_Required work_
Print every record exactly as it appears. Leave the pictures out.

[Dataset entries]
::::::::
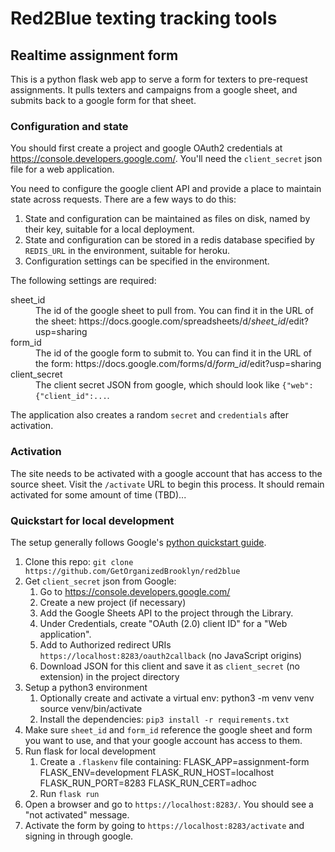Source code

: # Red2Blue texting tracking tools

## Realtime assignment form

This is a python flask web app to serve a form for texters to pre-request assignments.
It pulls texters and campaigns from a google sheet, and submits back to a google form for that sheet.

### Configuration and state

You should first create a project and google OAuth2 credentials at https://console.developers.google.com/.
You'll need the `client_secret` json file for a web application.

You need to configure the google client API and provide a place to maintain state across requests.
There are a few ways to do this:

1. State and configuration can be maintained as files on disk, named by their key, suitable for a local deployment.
1. State and configuration can be stored in a redis database specified by `REDIS_URL` in the environment, suitable for heroku.
1. Configuration settings can be specified in the environment.

The following settings are required:

<dl>
<dt>sheet_id</dt>
<dd>The id of the google sheet to pull from.  You can find it in the URL of the sheet: https://docs.google.com/spreadsheets/d/<em>sheet_id</em>/edit?usp=sharing</dd>
<dt>form_id</dt>
<dd>The id of the google form to submit to.  You can find it in the URL of the form: https://docs.google.com/forms/d/<em>form_id</em>/edit?usp=sharing</dd>
<dt>client_secret</dt>
<dd>The client secret JSON from google, which should look like <code>{"web":{"client_id":...</code>.</dd>
</dl>

The application also creates a random `secret` and `credentials` after activation.

### Activation

The site needs to be activated with a google account that has access to the source sheet.
Visit the `/activate` URL to begin this process.
It should remain activated for some amount of time (TBD)...

### Quickstart for local development

The setup generally follows Google's [python quickstart guide](https://developers.google.com/sheets/api/quickstart/python).

1. Clone this repo: `git clone https://github.com/GetOrganizedBrooklyn/red2blue`
1. Get `client_secret` json from Google:
   1. Go to https://console.developers.google.com/
   1. Create a new project (if necessary)
   1. Add the Google Sheets API to the project through the Library.
   1. Under Credentials, create "OAuth (2.0) client ID" for a "Web application".
   1. Add to Authorized redirect URIs `https://localhost:8283/oauth2callback` (no JavaScript origins)
   1. Download JSON for this client and save it as `client_secret` (no extension) in the project directory
1. Setup a python3 environment
   1. Optionally create and activate a virtual env:
       python3 -m venv venv
       source venv/bin/activate
   1. Install the dependencies: `pip3 install -r requirements.txt`
1. Make sure `sheet_id` and `form_id` reference the google sheet and form you want to use, and that your google account has access to them.
1. Run flask for local development
   1. Create a `.flaskenv` file containing:
       FLASK_APP=assignment-form
       FLASK_ENV=development
       FLASK_RUN_HOST=localhost
       FLASK_RUN_PORT=8283
       FLASK_RUN_CERT=adhoc
   1. Run `flask run`
1. Open a browser and go to `https://localhost:8283/`.  You should see a "not activated" message.
1. Activate the form by going to `https://localhost:8283/activate` and signing in through google.
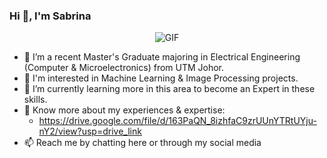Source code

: ### Hi 👋, I'm Sabrina

<p align="center">
  <img src="[your-gif-url-her](https://github.com/Your_Repository_Name/Your_GIF_Name.gif](https://github.com/sabrinaMKE201073/sabrinaMKE201073/blob/main/great-coder.gif)e" alt="GIF">
</p>

- 🔭 I’m a recent Master's Graduate majoring in Electrical Engineering (Computer & Microelectronics) from UTM Johor.
- 👀 I'm interested in Machine Learning & Image Processing projects.
- 🌱 I’m currently learning more in this area to become an Expert in these skills.
- 📄 Know more about my experiences & expertise:
  -  https://drive.google.com/file/d/163PaQN_8izhfaC9zrUUnYTRtUYju-nY2/view?usp=drive_link
- 📫 Reach me by chatting here or through my social media 

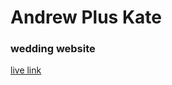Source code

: # Andrew Plus Kate
### wedding website

[live link](http://kaitlynhova.github.io/andrew-plus-kate/)

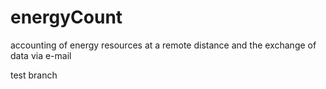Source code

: # energyCount
 accounting of energy resources at a remote distance and the exchange of data via e-mail

test branch
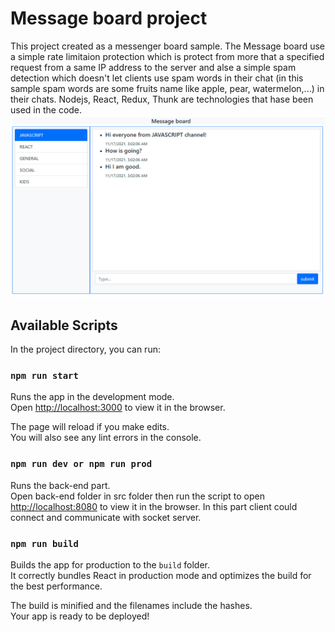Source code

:# Message board project

This project created as a messenger board sample. The Message board use a simple rate limitaion protection which is protect from more that a specified request from a same IP address to the server and alse a simple spam detection which doesn't let clients use spam words in their chat (in this sample spam words are some fruits name like apple, pear, watermelon,...) in their chats. 
Nodejs, React, Redux, Thunk are technologies that hase been used in the code.
![](public/mb.PNG)
## Available Scripts

In the project directory, you can run:

### `npm run start`

Runs the app in the development mode.\
Open [http://localhost:3000](http://localhost:3000) to view it in the browser.

The page will reload if you make edits.\
You will also see any lint errors in the console.

### `npm run dev or npm run prod`

Runs the back-end part.\
Open back-end folder in src folder then run the script to open [http://localhost:8080](http://localhost:8080) to view it in the browser.
In this part client could connect and communicate with socket server.

### `npm run build`

Builds the app for production to the `build` folder.\
It correctly bundles React in production mode and optimizes the build for the best performance.

The build is minified and the filenames include the hashes.\
Your app is ready to be deployed!

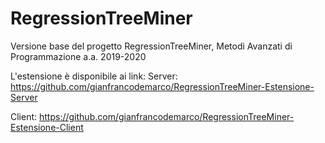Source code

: # RegressionTreeMiner
Versione base del progetto RegressionTreeMiner, Metodi Avanzati di Programmazione a.a. 2019-2020

L'estensione è disponibile ai link:
Server: https://github.com/gianfrancodemarco/RegressionTreeMiner-Estensione-Server

Client: https://github.com/gianfrancodemarco/RegressionTreeMiner-Estensione-Client
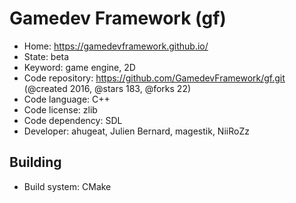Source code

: # Gamedev Framework (gf)

- Home: https://gamedevframework.github.io/
- State: beta
- Keyword: game engine, 2D
- Code repository: https://github.com/GamedevFramework/gf.git (@created 2016, @stars 183, @forks 22)
- Code language: C++
- Code license: zlib
- Code dependency: SDL
- Developer: ahugeat, Julien Bernard, magestik, NiiRoZz

## Building

- Build system: CMake
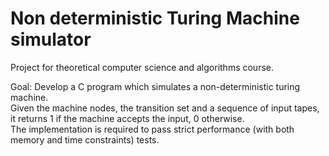 # Non deterministic Turing Machine simulator
Project for theoretical computer science and algorithms course.

Goal: Develop a C program which simulates a non-deterministic turing machine.<br>
Given the machine nodes, the transition set and a sequence of input tapes, it returns 1 if the machine accepts the input, 0 otherwise.<br>
The implementation is required to pass strict performance (with both memory and time constraints) tests.
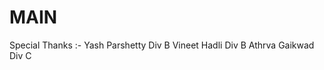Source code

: # MAIN


Special Thanks :- Yash Parshetty Div B 
                  Vineet Hadli Div B 
                  Athrva Gaikwad Div C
::::::::
_Finished task_
Source code

: # Red2Blue texting tracking tools

## Realtime assignment form

This is a python flask web app to serve a form for texters to pre-request assignments.
It pulls texters and campaigns from a google sheet, and submits back to a google form for that sheet.

### Configuration and state

You should first create a project and google OAuth2 credentials at https://console.developers.google.com/.
You'll need the `client_secret` json file for a web application.

You need to configure the google client API and provide a place to maintain state across requests.
There are a few ways to do this:

1. State and configuration can be maintained as files on disk, named by their key, suitable for a local deployment.
1. State and configuration can be stored in a redis database specified by `REDIS_URL` in the environment, suitable for heroku.
1. Configuration settings can be specified in the environment.

The following settings are required:

<dl>
<dt>sheet_id</dt>
<dd>The id of the google sheet to pull from.  You can find it in the URL of the sheet: https://docs.google.com/spreadsheets/d/<em>sheet_id</em>/edit?usp=sharing</dd>
<dt>form_id</dt>
<dd>The id of the google form to submit to.  You can find it in the URL of the form: https://docs.google.com/forms/d/<em>form_id</em>/edit?usp=sharing</dd>
<dt>client_secret</dt>
<dd>The client secret JSON from google, which should look like <code>{"web":{"client_id":...</code>.</dd>
</dl>

The application also creates a random `secret` and `credentials` after activation.

### Activation

The site needs to be activated with a google account that has access to the source sheet.
Visit the `/activate` URL to begin this process.
It should remain activated for some amount of time (TBD)...

### Quickstart for local development

The setup generally follows Google's [python quickstart guide](https://developers.google.com/sheets/api/quickstart/python).

1. Clone this repo: `git clone https://github.com/GetOrganizedBrooklyn/red2blue`
1. Get `client_secret` json from Google:
   1. Go to https://console.developers.google.com/
   1. Create a new project (if necessary)
   1. Add the Google Sheets API to the project through the Library.
   1. Under Credentials, create "OAuth (2.0) client ID" for a "Web application".
   1. Add to Authorized redirect URIs `https://localhost:8283/oauth2callback` (no JavaScript origins)
   1. Download JSON for this client and save it as `client_secret` (no extension) in the project directory
1. Setup a python3 environment
   1. Optionally create and activate a virtual env:
       python3 -m venv venv
       source venv/bin/activate
   1. Install the dependencies: `pip3 install -r requirements.txt`
1. Make sure `sheet_id` and `form_id` reference the google sheet and form you want to use, and that your google account has access to them.
1. Run flask for local development
   1. Create a `.flaskenv` file containing:
       FLASK_APP=assignment-form
       FLASK_ENV=development
       FLASK_RUN_HOST=localhost
       FLASK_RUN_PORT=8283
       FLASK_RUN_CERT=adhoc
   1. Run `flask run`
1. Open a browser and go to `https://localhost:8283/`.  You should see a "not activated" message.
1. Activate the form by going to `https://localhost:8283/activate` and signing in through google.
Source code

: ### Hi 👋, I'm Sabrina

<p align="center">
  <img src="[your-gif-url-her](https://github.com/Your_Repository_Name/Your_GIF_Name.gif](https://github.com/sabrinaMKE201073/sabrinaMKE201073/blob/main/great-coder.gif)e" alt="GIF">
</p>

- 🔭 I’m a recent Master's Graduate majoring in Electrical Engineering (Computer & Microelectronics) from UTM Johor.
- 👀 I'm interested in Machine Learning & Image Processing projects.
- 🌱 I’m currently learning more in this area to become an Expert in these skills.
- 📄 Know more about my experiences & expertise:
  -  https://drive.google.com/file/d/163PaQN_8izhfaC9zrUUnYTRtUYju-nY2/view?usp=drive_link
- 📫 Reach me by chatting here or through my social media 

Source code

: # Andrew Plus Kate
### wedding website

[live link](http://kaitlynhova.github.io/andrew-plus-kate/)

Source code

: # energyCount
 accounting of energy resources at a remote distance and the exchange of data via e-mail

test branch
Source code

:# Message board project

This project created as a messenger board sample. The Message board use a simple rate limitaion protection which is protect from more that a specified request from a same IP address to the server and alse a simple spam detection which doesn't let clients use spam words in their chat (in this sample spam words are some fruits name like apple, pear, watermelon,...) in their chats. 
Nodejs, React, Redux, Thunk are technologies that hase been used in the code.
![](public/mb.PNG)
## Available Scripts

In the project directory, you can run:

### `npm run start`

Runs the app in the development mode.\
Open [http://localhost:3000](http://localhost:3000) to view it in the browser.

The page will reload if you make edits.\
You will also see any lint errors in the console.

### `npm run dev or npm run prod`

Runs the back-end part.\
Open back-end folder in src folder then run the script to open [http://localhost:8080](http://localhost:8080) to view it in the browser.
In this part client could connect and communicate with socket server.

### `npm run build`

Builds the app for production to the `build` folder.\
It correctly bundles React in production mode and optimizes the build for the best performance.

The build is minified and the filenames include the hashes.\
Your app is ready to be deployed!

Source code

: # RegressionTreeMiner
Versione base del progetto RegressionTreeMiner, Metodi Avanzati di Programmazione a.a. 2019-2020

L'estensione è disponibile ai link:
Server: https://github.com/gianfrancodemarco/RegressionTreeMiner-Estensione-Server

Client: https://github.com/gianfrancodemarco/RegressionTreeMiner-Estensione-Client
Source code

: # Gamedev Framework (gf)

- Home: https://gamedevframework.github.io/
- State: beta
- Keyword: game engine, 2D
- Code repository: https://github.com/GamedevFramework/gf.git (@created 2016, @stars 183, @forks 22)
- Code language: C++
- Code license: zlib
- Code dependency: SDL
- Developer: ahugeat, Julien Bernard, magestik, NiiRoZz

## Building

- Build system: CMake
 # Non deterministic Turing Machine simulator
Project for theoretical computer science and algorithms course.

Goal: Develop a C program which simulates a non-deterministic turing machine.<br>
Given the machine nodes, the transition set and a sequence of input tapes, it returns 1 if the machine accepts the input, 0 otherwise.<br>
The implementation is required to pass strict performance (with both memory and time constraints) tests.
Source code

: # MAIN


Special Thanks :- Yash Parshetty Div B 
                  Vineet Hadli Div B 
                  Athrva Gaikwad Div C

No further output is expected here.